Although [Ramos] did not initial or sign page 2 or 3, his signature is on page 1. Therefore, a binding contract was created between [Ramos] and [Aqua Palace], and each party is bound by its terms.

Ramos appeals from the dismissal of his complaint.

ASSIGNMENTS OF ERROR

On appeal, Ramos assigns, consolidated and restated, that the district court erred in its determination of what evidence it could consider in ruling on Aqua Palace's motion to dismiss and erred in granting the motion to dismiss.

STANDARD OF REVIEW

Aside from factual findings, a ruling on a motion to dismiss pursuant to § 25-415 is subject to de novo review. Polk Cty. Rec. Assn. v. Susquehanna Patriot Leasing, 273 Neb. 1026, 734 N.W.2d 750 (2007). Where the trial court's decision is based upon the complaint and its own determination of disputed factual issues, we review the factual findings under the clearly erroneous standard. Id.

ANALYSIS

Aqua Palace relied on § 25-415 as a basis for its motion to dismiss. Section 25-415 provides:

If the parties have agreed in writing that an action on a controversy shall be brought only in another state and it is brought in a court of this state, the court will dismiss or stay the action, as appropriate, unless (1) the court is required by statute to entertain the action; (2) the plaintiff cannot secure effective relief in the other state, for reasons other than delay in bringing the action; (3) the other state would be a substantially less convenient place for the trial of the action than this state; (4) the agreement as to the place of the action was obtained by misrepresentation, duress, the abuse of economic power, or other unconscionable means; or (5) it would for some other reason be unfair or unreasonable to enforce the agreement.

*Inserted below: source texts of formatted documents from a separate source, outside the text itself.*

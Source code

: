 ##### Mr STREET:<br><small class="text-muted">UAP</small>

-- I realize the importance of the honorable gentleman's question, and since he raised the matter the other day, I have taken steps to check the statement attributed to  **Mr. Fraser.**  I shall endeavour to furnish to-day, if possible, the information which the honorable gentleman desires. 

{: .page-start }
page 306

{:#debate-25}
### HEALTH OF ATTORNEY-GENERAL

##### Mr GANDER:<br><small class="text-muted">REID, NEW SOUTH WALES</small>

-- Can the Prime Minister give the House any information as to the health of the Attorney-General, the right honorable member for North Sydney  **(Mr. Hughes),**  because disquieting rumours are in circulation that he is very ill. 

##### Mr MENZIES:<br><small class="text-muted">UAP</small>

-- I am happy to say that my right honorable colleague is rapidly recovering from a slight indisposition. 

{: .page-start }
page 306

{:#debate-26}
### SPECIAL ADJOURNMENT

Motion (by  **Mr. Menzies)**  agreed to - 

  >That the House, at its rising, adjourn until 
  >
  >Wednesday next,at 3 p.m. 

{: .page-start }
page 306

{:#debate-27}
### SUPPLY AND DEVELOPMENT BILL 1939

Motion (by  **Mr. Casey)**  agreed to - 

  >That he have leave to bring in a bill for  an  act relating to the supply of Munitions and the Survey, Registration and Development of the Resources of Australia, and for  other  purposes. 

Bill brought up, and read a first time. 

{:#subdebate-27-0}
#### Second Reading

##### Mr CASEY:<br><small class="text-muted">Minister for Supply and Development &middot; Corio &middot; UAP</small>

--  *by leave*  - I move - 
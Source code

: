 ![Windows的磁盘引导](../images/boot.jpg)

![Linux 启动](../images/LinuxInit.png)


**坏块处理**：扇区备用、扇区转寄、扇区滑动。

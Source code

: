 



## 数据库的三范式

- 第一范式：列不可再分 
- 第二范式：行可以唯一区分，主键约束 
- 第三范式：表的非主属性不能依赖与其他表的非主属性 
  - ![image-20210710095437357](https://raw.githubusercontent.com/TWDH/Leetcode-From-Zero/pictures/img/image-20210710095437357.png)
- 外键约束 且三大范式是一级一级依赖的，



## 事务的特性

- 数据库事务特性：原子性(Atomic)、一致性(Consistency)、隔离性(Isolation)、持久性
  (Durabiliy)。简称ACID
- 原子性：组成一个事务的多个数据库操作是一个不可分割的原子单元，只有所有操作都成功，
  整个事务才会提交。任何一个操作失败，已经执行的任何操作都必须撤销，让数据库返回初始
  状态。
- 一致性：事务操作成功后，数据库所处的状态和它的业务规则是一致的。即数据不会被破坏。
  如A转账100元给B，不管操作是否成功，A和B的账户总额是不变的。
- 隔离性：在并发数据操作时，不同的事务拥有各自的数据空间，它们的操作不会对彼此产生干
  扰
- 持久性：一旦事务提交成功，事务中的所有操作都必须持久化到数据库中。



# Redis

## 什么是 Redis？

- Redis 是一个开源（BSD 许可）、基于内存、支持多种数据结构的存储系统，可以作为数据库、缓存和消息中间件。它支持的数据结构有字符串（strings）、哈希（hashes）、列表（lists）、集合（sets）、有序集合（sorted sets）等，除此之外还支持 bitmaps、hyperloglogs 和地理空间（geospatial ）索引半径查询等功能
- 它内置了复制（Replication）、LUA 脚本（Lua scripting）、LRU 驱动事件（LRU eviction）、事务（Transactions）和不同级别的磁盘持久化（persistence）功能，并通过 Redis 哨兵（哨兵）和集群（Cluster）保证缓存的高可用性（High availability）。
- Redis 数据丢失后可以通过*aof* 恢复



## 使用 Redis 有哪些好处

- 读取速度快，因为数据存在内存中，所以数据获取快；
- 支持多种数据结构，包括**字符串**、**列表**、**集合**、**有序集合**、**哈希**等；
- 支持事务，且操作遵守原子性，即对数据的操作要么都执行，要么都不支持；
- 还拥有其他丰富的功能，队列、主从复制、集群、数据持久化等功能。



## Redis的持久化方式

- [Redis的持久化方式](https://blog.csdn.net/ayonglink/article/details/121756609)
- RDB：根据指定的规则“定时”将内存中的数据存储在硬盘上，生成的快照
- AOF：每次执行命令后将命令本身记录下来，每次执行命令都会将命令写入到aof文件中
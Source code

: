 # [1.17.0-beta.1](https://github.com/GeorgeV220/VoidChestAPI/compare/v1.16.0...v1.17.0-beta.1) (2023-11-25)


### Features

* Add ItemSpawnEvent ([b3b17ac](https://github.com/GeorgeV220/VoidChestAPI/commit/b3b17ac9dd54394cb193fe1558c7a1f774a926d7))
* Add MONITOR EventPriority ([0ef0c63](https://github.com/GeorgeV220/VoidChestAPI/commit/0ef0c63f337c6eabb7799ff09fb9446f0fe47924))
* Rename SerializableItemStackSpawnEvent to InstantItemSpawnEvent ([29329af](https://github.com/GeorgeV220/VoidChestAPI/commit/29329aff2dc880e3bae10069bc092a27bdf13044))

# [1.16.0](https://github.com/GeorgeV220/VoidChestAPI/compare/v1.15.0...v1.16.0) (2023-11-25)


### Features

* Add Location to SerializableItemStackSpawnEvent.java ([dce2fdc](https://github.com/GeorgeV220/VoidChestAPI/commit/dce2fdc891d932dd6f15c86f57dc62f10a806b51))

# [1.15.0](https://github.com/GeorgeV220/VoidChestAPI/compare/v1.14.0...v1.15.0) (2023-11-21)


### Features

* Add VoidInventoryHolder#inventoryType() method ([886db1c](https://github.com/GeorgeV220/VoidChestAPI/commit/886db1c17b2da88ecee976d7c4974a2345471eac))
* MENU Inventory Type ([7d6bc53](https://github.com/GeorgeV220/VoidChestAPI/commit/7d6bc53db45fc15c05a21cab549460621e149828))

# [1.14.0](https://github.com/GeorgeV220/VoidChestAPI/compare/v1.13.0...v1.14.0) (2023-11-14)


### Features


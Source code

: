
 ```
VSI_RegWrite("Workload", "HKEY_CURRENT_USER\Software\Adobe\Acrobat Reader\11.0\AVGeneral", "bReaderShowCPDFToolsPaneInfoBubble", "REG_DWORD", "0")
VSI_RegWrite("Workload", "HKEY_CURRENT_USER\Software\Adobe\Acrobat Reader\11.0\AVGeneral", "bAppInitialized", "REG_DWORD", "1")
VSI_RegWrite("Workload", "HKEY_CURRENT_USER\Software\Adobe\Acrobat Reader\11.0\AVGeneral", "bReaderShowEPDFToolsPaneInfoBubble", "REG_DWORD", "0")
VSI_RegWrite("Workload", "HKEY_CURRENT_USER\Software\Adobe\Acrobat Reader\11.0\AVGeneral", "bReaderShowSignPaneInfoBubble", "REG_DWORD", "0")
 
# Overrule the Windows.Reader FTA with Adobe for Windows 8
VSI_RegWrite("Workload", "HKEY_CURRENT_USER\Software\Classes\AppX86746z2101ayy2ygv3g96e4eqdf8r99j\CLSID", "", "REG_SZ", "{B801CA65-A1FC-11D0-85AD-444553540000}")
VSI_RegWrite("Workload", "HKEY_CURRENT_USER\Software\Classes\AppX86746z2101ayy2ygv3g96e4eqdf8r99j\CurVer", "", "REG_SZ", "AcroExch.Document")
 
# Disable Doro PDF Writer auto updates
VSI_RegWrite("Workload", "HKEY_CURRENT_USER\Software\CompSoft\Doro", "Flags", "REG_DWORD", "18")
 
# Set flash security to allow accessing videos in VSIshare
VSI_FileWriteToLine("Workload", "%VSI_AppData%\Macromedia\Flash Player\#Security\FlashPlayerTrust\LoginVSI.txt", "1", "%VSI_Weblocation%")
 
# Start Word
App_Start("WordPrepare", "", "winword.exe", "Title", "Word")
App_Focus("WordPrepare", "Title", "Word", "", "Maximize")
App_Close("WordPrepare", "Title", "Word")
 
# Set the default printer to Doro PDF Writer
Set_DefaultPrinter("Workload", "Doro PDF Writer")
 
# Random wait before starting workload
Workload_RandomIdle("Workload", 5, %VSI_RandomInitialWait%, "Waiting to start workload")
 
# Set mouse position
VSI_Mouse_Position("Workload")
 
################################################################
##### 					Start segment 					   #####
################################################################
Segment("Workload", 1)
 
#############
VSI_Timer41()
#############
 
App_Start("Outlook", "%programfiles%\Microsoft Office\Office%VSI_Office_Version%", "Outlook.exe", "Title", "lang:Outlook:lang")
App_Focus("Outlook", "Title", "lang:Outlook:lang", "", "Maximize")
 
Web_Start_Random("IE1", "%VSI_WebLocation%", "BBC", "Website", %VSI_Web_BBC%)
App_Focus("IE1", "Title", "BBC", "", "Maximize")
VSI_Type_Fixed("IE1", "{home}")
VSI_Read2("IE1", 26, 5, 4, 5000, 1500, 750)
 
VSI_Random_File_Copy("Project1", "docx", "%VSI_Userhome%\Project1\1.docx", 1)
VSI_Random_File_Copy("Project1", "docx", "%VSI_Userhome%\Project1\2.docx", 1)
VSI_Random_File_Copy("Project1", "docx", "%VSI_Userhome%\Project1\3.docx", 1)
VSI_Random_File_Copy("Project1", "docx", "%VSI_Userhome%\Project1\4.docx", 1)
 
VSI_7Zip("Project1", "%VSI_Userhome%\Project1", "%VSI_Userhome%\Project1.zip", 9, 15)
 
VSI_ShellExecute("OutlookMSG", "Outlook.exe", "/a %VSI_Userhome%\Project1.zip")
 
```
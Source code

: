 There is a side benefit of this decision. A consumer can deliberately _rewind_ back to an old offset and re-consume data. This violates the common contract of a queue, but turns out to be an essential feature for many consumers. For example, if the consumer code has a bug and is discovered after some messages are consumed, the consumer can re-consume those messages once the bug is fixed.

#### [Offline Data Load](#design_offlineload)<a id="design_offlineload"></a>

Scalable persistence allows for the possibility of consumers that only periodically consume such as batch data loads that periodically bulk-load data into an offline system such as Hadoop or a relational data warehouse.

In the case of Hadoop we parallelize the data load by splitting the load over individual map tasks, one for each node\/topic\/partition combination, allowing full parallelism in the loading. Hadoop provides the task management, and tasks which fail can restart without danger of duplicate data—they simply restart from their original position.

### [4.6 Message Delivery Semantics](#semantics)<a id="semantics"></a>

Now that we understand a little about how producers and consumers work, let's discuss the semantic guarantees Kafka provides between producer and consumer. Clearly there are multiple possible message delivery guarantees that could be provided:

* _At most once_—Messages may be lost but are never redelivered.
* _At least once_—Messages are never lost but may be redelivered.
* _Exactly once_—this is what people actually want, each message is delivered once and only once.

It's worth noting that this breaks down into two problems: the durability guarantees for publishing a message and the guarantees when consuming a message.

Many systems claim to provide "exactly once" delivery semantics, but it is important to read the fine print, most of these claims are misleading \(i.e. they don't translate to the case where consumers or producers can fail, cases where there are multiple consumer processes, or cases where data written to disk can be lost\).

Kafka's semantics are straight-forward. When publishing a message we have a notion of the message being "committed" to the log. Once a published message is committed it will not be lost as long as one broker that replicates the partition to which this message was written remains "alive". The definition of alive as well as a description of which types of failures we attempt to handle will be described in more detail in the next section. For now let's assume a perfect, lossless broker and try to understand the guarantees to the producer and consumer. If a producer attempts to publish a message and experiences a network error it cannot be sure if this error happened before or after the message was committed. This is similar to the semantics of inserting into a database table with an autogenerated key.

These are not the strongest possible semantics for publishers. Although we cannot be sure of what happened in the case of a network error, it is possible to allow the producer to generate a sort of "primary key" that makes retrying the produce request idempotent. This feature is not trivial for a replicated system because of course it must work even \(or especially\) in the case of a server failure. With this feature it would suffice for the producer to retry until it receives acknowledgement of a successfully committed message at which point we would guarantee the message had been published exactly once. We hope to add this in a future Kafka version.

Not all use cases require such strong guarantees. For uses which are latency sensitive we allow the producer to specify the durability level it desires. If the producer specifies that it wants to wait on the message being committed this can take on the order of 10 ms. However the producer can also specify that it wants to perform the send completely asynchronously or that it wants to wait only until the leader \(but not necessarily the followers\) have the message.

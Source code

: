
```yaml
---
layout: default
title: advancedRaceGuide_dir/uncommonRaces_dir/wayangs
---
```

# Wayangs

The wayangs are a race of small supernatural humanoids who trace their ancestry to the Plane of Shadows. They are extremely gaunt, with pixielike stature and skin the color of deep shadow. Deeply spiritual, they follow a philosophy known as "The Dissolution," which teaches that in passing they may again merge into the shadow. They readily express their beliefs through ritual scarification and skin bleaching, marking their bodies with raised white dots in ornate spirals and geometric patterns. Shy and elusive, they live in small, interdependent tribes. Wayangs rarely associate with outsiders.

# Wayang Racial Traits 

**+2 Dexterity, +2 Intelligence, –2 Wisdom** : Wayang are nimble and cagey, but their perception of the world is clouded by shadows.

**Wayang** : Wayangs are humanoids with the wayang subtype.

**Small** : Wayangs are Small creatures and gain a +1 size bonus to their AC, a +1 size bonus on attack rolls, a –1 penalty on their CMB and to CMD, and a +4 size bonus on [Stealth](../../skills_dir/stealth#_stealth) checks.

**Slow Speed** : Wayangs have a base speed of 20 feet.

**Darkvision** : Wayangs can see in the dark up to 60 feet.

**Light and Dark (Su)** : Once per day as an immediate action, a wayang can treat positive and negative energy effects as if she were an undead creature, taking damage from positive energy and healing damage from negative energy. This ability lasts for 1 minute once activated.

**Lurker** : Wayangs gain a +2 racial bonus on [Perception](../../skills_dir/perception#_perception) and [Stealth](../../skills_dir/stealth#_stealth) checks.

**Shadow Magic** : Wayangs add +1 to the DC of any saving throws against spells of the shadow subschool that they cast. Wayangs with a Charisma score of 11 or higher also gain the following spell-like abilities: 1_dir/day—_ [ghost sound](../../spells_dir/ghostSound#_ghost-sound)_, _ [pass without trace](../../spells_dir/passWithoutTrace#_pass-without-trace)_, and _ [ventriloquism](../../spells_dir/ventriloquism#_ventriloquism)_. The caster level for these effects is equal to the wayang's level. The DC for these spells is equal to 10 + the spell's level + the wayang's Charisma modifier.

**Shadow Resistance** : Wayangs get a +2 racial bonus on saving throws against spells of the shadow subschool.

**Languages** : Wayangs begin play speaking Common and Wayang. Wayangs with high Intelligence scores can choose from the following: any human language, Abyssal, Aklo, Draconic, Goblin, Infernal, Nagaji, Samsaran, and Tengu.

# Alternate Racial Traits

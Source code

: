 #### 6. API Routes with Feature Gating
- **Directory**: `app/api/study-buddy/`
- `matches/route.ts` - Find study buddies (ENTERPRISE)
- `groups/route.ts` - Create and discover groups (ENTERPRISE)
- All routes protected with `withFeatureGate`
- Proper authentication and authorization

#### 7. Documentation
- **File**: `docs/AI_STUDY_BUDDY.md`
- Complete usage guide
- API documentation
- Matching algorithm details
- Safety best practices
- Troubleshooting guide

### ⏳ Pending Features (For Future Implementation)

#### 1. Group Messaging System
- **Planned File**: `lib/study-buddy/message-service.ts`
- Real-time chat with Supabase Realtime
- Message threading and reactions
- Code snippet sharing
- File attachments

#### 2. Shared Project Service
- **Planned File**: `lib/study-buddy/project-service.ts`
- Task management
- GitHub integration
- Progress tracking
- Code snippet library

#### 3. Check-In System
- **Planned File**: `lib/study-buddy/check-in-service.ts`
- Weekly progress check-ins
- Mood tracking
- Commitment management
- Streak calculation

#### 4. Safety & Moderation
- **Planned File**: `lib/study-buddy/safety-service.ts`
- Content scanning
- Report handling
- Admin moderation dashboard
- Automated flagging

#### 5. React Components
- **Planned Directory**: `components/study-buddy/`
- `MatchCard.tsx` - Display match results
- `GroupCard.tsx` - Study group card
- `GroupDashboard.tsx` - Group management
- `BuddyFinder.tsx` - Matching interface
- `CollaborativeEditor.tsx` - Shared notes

The Nebraska Supreme Court has read § 25-415 as the proper procedure in Nebraska whereby a party may enforce a forum selection clause naming another state as the forum. Polk Cty. Rec. Assn. v. Susquehanna Patriot Leasing, supra. The Supreme Court has also held that the statutory language provides that such proper procedure is to file a motion to dismiss and has explained that when ruling on a motion to dismiss pursuant to § 25-415, a trial court should consider the complaint, the contract containing the forum selection clause, and any "additional evidence in order to determine whether any of the exceptions to enforcement of a forum selection clause under § 25-415 is present." Polk Cty. Rec. Assn. v. Susquehanna Patriot Leasing, 273 Neb. at 1034, 734 N.W.2d at 757. A party seeking to avoid a contractual forum selection clause bears a heavy burden of showing that the clause should not be enforced, and accordingly, the party seeking to avoid the forum selection clause bears the burden of proving that one of the statutory exceptions applies. Id.

In this case, Ramos essentially asserts that the forum selection clause should not apply because "the agreement as to the place of the action was obtained by misrepresentation, duress, the abuse of economic power, or other unconscionable means" pursuant to § 25-415(4). Ramos argues that he did not agree to the forum selection clause when signing the contract with Aqua Palace for his pool remodel and that the clause was in fact added to the contract by Aqua Palace after he had signed the first page of the written agreement. In support of this assertion, Ramos attempted to admit into evidence at the hearing on the motion to dismiss his own affidavit, but the district court declined to receive it. On appeal, he challenges the court's failure to receive the exhibit. We find merit to his assertion.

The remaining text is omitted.